▶ _Task_
Each entry needs to appear again, retyped exactly as it is below.

Stored data entries:
# # # #

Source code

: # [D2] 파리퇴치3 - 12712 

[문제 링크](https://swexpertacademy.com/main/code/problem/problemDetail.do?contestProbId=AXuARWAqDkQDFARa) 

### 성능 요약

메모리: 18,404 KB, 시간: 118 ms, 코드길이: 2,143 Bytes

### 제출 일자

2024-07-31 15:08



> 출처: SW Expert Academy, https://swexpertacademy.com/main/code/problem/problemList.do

# # # #

▶ _Task response_
Source code

: # [D2] 파리퇴치3 - 12712 

[문제 링크](https://swexpertacademy.com/main/code/problem/problemDetail.do?contestProbId=AXuARWAqDkQDFARa) 

### 성능 요약

메모리: 18,404 KB, 시간: 118 ms, 코드길이: 2,143 Bytes

### 제출 일자

2024-07-31 15:08



> 출처: SW Expert Academy, https://swexpertacademy.com/main/code/problem/problemList.do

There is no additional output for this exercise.